As such, we will mention the fact that Northern Thracians had deep and long time contacts with a lot of ethnic groups – many times both (the contacts and the groups) neglected in historical presentations. The connection with Baltic Sea, for example, is well-known just through amber and some other commercial exchanges (always briefly noted if at all).

Scythians and their special heirs, Sarmatians, have a presence of about two and a half millennia in today Romania. They settle in Dicia or south-eastern today Romania, in the Romanian Plain (a.k.a. Getic Plain or Danube Plain), in south and far north of Moldavia, in center of Transylvania, in the western parts of Dacia, in Pannonia etc.

A Bronze Age tumular culture, in some points even present in the Hallstatt age, was spread in the far north of Moldavia and Maramureș7. There are two aspects that we think deserve our attention here: the lack of luxury and the cultural amalgamation.
First aspect is important as shows it was a culture of the many, not of the few – fact that is supported by the frequency of findings.
Second, as the objects of this tumular culture are of Thracian, Germanic and Celtic influence or origin. This had lead to many debates. Is this culture a Thracian one, with Germanic and Celtic influences? Is this a Celtic culture with Thracian and Germanic influences? Or we have here a Germanic one with Thracian and Germanic influences?
Noteworthy is that the area of this tumular culture is the attested area – in written sources – for Northern Thracians known as Costoboces. And I will state again: all the now known historical sources of Antiquity and early Middle Ages present Costoboces as Northern Thracians. This should be enough to give light on the matter, and help us with a deep understanding of the fact that the named Costoboces are the first Thracians known to work and fight together with Goths.
When the Costoboces are lost from the historical sources we can’t find any reason for it. They have had not been butchered by Romans, massacred by Scythians or (other) Germans. They just fight together with Goths for a century. After that, their name just vanish from history.

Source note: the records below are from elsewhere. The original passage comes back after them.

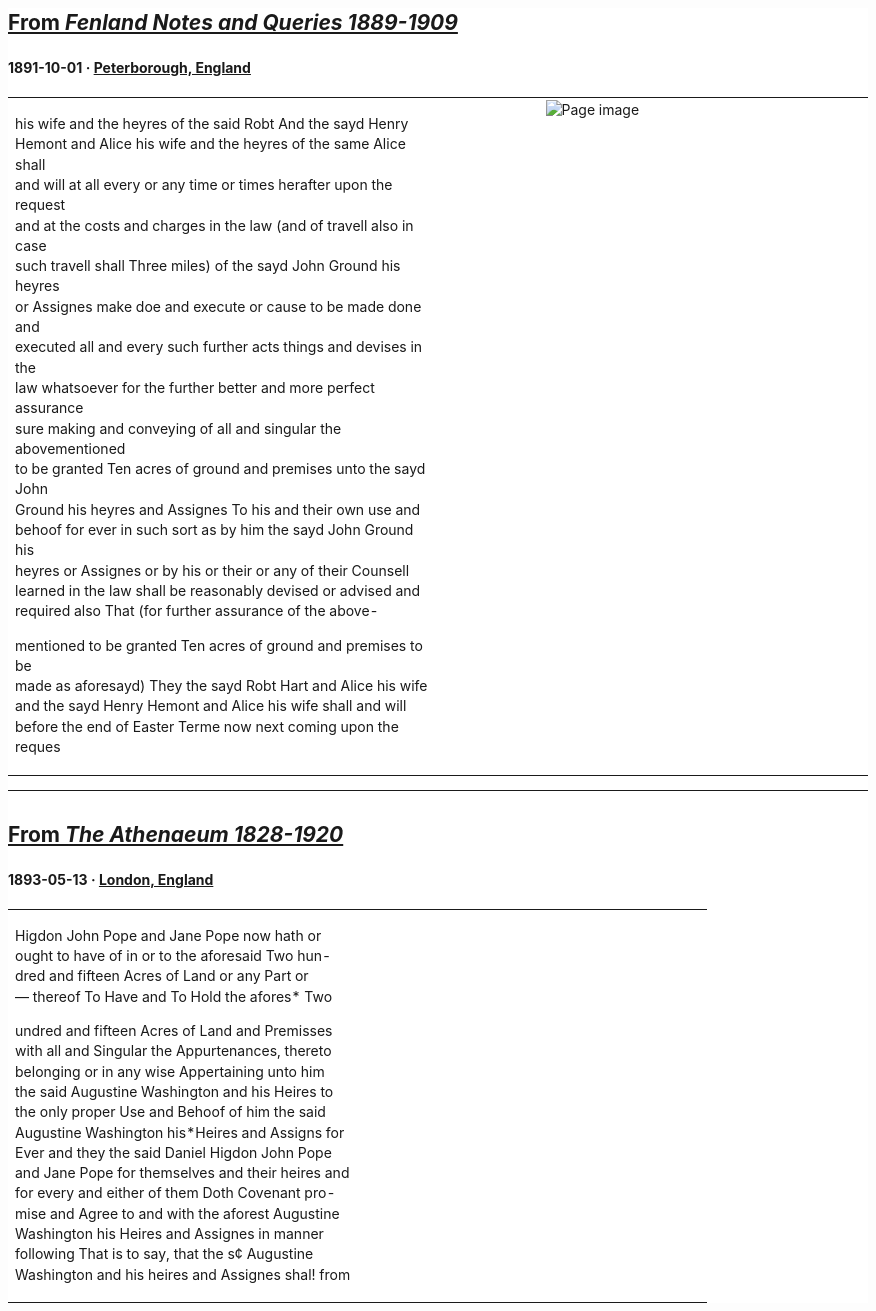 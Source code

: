 ## [From _Fenland Notes and Queries 1889-1909_](https://archive.org/details/sim_fenland-notes-and-queries_1891-10-01_1/page/n245/mode/1up?view=theater)

#### 1891-10-01 &middot; [Peterborough, England](http://dbpedia.org/resource/Peterborough)

<table style="width: 100%;"><tr><td style="width: 50%">

  
his wife and the heyres of the said Robt And the sayd Henry  
Hemont and Alice his wife and the heyres of the same Alice shall  
and will at all every or any time or times herafter upon the request  
and at the costs and charges in the law (and of travell also in case  
such travell shall Three miles) of the sayd John Ground his heyres  
or Assignes make doe and execute or cause to be made done and  
executed all and every such further acts things and devises in the  
law whatsoever for the further better and more perfect assurance  
sure making and conveying of all and singular the abovementioned  
to be granted Ten acres of ground and premises unto the sayd John  
Ground his heyres and Assignes To his and their own use and  
behoof for ever in such sort as by him the sayd John Ground his  
heyres or Assignes or by his or their or any of their Counsell  
learned in the law shall be reasonably devised or advised and  
required also That (for further assurance of the above-  
  
mentioned to be granted Ten acres of ground and premises to be  
made as aforesayd) They the sayd Robt Hart and Alice his wife  
and the sayd Henry Hemont and Alice his wife shall and will  
before the end of Easter Terme now next coming upon the reques
</td><td style="width: 50%; max-height: 75%; margin: auto; display: block;">
<img alt="Page image" src="https://iiif.archive.org/image/iiif/2/sim_fenland-notes-and-queries_1891-10-01_1%2Fsim_fenland-notes-and-queries_1891-10-01_1_jp2.zip%2Fsim_fenland-notes-and-queries_1891-10-01_1_jp2%2Fsim_fenland-notes-and-queries_1891-10-01_1_0245.jp2/pct:25.96153846153846,34.71302428256071,64.77272727272727,36.78256070640177/600,/0/default.jpg"/>
</td>
</tr></table>

---

## [From _The Athenaeum 1828-1920_](https://archive.org/details/sim_athenaeum-uk_1893-05-13_3420/page/n17/mode/1up?view=theater)

#### 1893-05-13 &middot; [London, England](http://dbpedia.org/resource/London)

<table style="width: 100%;"><tr><td style="width: 50%">

  
Higdon John Pope and Jane Pope now hath or  
ought to have of in or to the aforesaid Two hun-  
dred and fifteen Acres of Land or any Part or  
— thereof To Have and To Hold the afores* Two  
  
undred and fifteen Acres of Land and Premisses  
with all and Singular the Appurtenances, thereto  
belonging or in any wise Appertaining unto him  
the said Augustine Washington and his Heires to  
the only proper Use and Behoof of him the said  
Augustine Washington his*Heires and Assigns for  
Ever and they the said Daniel Higdon John Pope  
and Jane Pope for themselves and their heires and  
for every and either of them Doth Covenant pro-  
mise and Agree to and with the aforest Augustine  
Washington his Heires and Assignes in manner  
following That is to say, that the s¢ Augustine  
Washington and his heires and Assignes shal! from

Some other Northern Thracians, the Carps, that lived in Central Moldavia (from Carpathians until the east of Dniester River), will took the place as Goths’ allies. The process is simultaneous with the southern advance of Goths in the old Dacia.
When Goths moved south of Danube (and from there in the western parts of Europe and north-western parts of Africa), the Carps vanish too, in the same way as Costoboces earlier.

The presumption of a Thracian-Germanic synthesis, in which the Costoboces and Carps integrated in Gothic structures and Goths took (a part of) Dacian (Getae) heritage seems, in the view of this facts, a very reasonable one.

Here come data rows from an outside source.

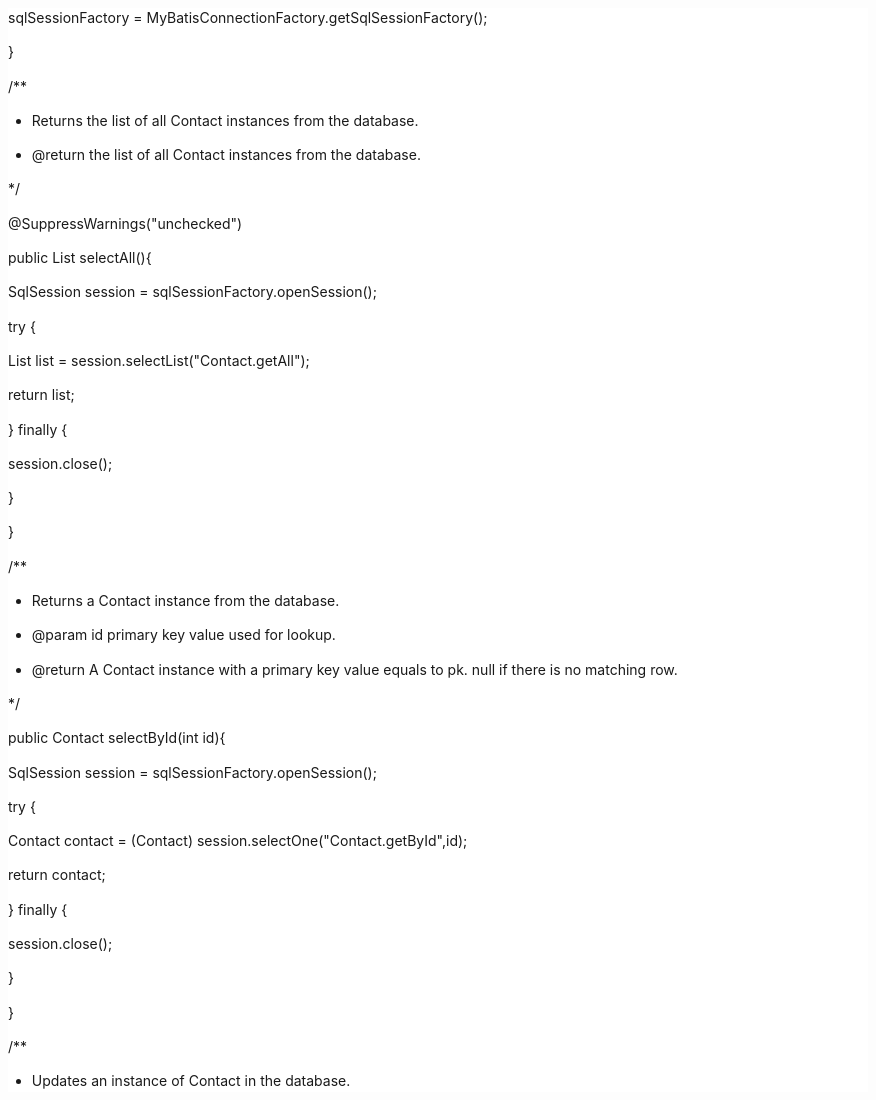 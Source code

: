 sqlSessionFactory = MyBatisConnectionFactory.getSqlSessionFactory();
	  
}

/**
	   
* Returns the list of all Contact instances from the database.
	   
* @return the list of all Contact instances from the database.
	   
*/
	  
@SuppressWarnings("unchecked")
	  
public List selectAll(){

SqlSession session = sqlSessionFactory.openSession();

try {
			  
List list = session.selectList("Contact.getAll");
			  
return list;
		  
} finally {
			  
session.close();
		  
}
	  
}

/**
	   
* Returns a Contact instance from the database.
	   
* @param id primary key value used for lookup.
	   
* @return A Contact instance with a primary key value equals to pk. null if there is no matching row.
	   
*/
	  
public Contact selectById(int id){

SqlSession session = sqlSessionFactory.openSession();

try {
			  
Contact contact = (Contact) session.selectOne("Contact.getById",id);
			  
return contact;
		  
} finally {
			  
session.close();
		  
}
	  
}

/**
	   
* Updates an instance of Contact in the database.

From the year 275 A.D. the Roman Empire had a treaty with Goths that marked the Goths as foederati (confederate subjects of Roman law). It was the year in which Gothia was born, as a Roman client state, that took over the greatest area of North Thracian Roman provinces.

The relation between the Roman client state of Gothia and Roman Empire was not a linear one: there were peace and collaborations times and there were war times.

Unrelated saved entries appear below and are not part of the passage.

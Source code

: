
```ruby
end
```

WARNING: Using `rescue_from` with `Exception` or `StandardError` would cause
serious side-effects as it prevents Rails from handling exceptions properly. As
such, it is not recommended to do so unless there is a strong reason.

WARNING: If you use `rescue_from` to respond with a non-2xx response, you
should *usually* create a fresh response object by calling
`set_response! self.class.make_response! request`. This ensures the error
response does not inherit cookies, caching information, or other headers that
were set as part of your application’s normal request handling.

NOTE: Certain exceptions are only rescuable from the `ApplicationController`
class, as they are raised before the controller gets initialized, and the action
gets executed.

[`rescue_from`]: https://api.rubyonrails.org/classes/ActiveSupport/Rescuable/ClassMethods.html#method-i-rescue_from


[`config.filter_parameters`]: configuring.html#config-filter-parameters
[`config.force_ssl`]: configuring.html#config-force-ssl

Unhappy with Gothia involvement in Roman Empire – and mainly with pagan Gothic kings persecution of Christians – Constantine the Great took over the southern of Gothia. And it will revive for a while some north-Danube Dacian provinces. After a while, the greatest part of this territory will be again integrated in Gothia.
Gothia will have just a little over a century life: around 390 the Huns will make Gothic ruling and warrior class migrate in Roman Empire and the state Gothia become history.
Still, the name Gothia was the alternate name of the region together with Dacia even in the Middle or Modern Ages.

Two villages in the Romanian north-Danube have (today), a very special position.
We are talking about Ocland (in old times, Acland or Akland) in Transylvania, Oclanda on the Dniester River (today in Moldavia Republic, made-off by Moscow from ripping-off Romania).

The first one, Ocland, was the subject of my personal research in the past.
Very different from the other Germanic places in Transylvania, it has no year of settlement. And it must be mentioned that the other Germanic places in the Transylvania have the year of settlement, as are part of Hungary’s efforts to displace the Romanian population – efforts that starts as a mission for Papacy in 13th century and had become an (extremist) ethnic goal from 18th century until today.
Moreover, Ocland was in the beginning of 19th century a Romanian speaking place, a unique reality as there was no other only German named village in Transylvania8.
As such, the local Romanian folklore, that claims Ocland to be “the last Gothic village”, seems to have great chances to be true.

For Oclanda we can mention that there is no settlement year too, in any historical sources we could access.

Both villages are in the area that both Goths and Roman client Gothia have been.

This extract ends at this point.